*Data supplied*:
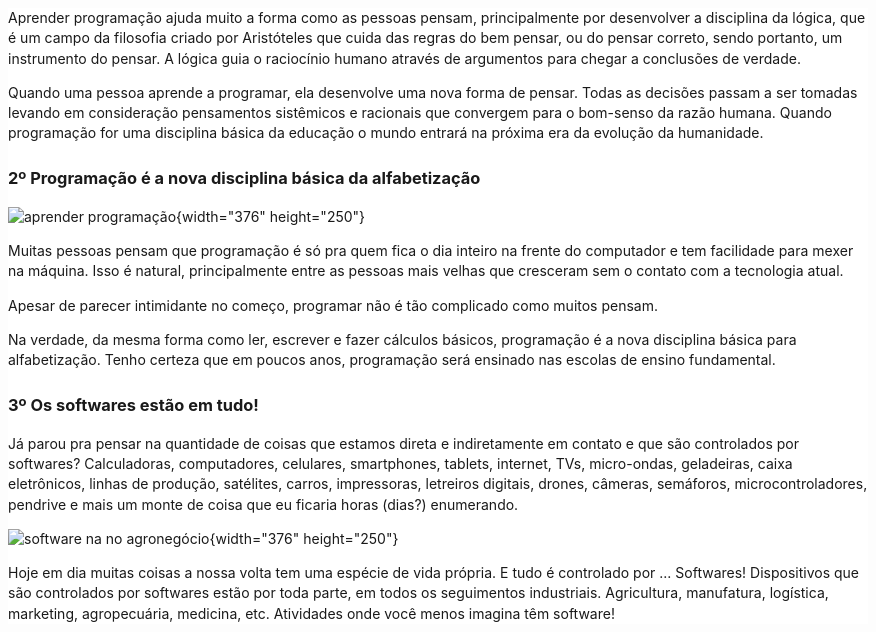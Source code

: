 Aprender programação ajuda muito a forma como as pessoas pensam,
principalmente por desenvolver a disciplina da lógica, que é um campo da
filosofia criado por Aristóteles que cuida das regras do bem pensar, ou
do pensar correto, sendo portanto, um instrumento do pensar. A lógica
guia o raciocínio humano através de argumentos para chegar a conclusões
de verdade.

Quando uma pessoa aprende a programar, ela desenvolve uma nova forma de
pensar. Todas as decisões passam a ser tomadas levando em consideração
pensamentos sistêmicos e racionais que convergem para o bom-senso da
razão humana. Quando programação for uma disciplina básica da educação o
mundo entrará na próxima era da evolução da humanidade.

### 2º Programação é a nova disciplina básica da alfabetização

![aprender
programação](http://www.dicasdeprogramacao.com.br/minicurso-logica-de-programacao/wp-content/uploads/2015/05/imagem-criancas-programando.jpg){width="376"
height="250"}

Muitas pessoas pensam que programação é só pra quem fica o dia inteiro
na frente do computador e tem facilidade para mexer na máquina. Isso é
natural, principalmente entre as pessoas mais velhas que cresceram sem o
contato com a tecnologia atual.

Apesar de parecer intimidante no começo, programar não é tão complicado
como muitos pensam.

Na verdade, da mesma forma como ler, escrever e fazer cálculos básicos,
programação é a nova disciplina básica para alfabetização. Tenho certeza
que em poucos anos, programação será ensinado nas escolas de ensino
fundamental.

### 3º Os softwares estão em tudo!

Já parou pra pensar na quantidade de coisas que estamos direta e
indiretamente em contato e que são controlados por softwares?
Calculadoras, computadores, celulares, smartphones, tablets, internet,
TVs, micro-ondas, geladeiras, caixa eletrônicos, linhas de produção,
satélites, carros, impressoras, letreiros digitais, drones, câmeras,
semáforos, microcontroladores, pendrive e mais um monte de coisa que eu
ficaria horas (dias?) enumerando.

![software na no
agronegócio](http://www.dicasdeprogramacao.com.br/minicurso-logica-de-programacao/wp-content/uploads/2015/05/software-agricultura.jpg){width="376"
height="250"}

Hoje em dia muitas coisas a nossa volta tem uma espécie de vida própria.
E tudo é controlado por ... Softwares! Dispositivos que são controlados
por softwares estão por toda parte, em todos os seguimentos industriais.
Agricultura, manufatura, logística, marketing, agropecuária, medicina,
etc. Atividades onde você menos imagina têm software!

*Work item*: Omitting all pictures, restate exactly the lines of the material from its start through the line that contains "pensamentos sistêmicos e".

*Your response*:
Source code

: Aprender programação ajuda muito a forma como as pessoas pensam,
principalmente por desenvolver a disciplina da lógica, que é um campo da
filosofia criado por Aristóteles que cuida das regras do bem pensar, ou
do pensar correto, sendo portanto, um instrumento do pensar. A lógica
guia o raciocínio humano através de argumentos para chegar a conclusões
de verdade.

Quando uma pessoa aprende a programar, ela desenvolve uma nova forma de
pensar. Todas as decisões passam a ser tomadas levando em consideração
pensamentos sistêmicos e racionais que convergem para o bom-senso da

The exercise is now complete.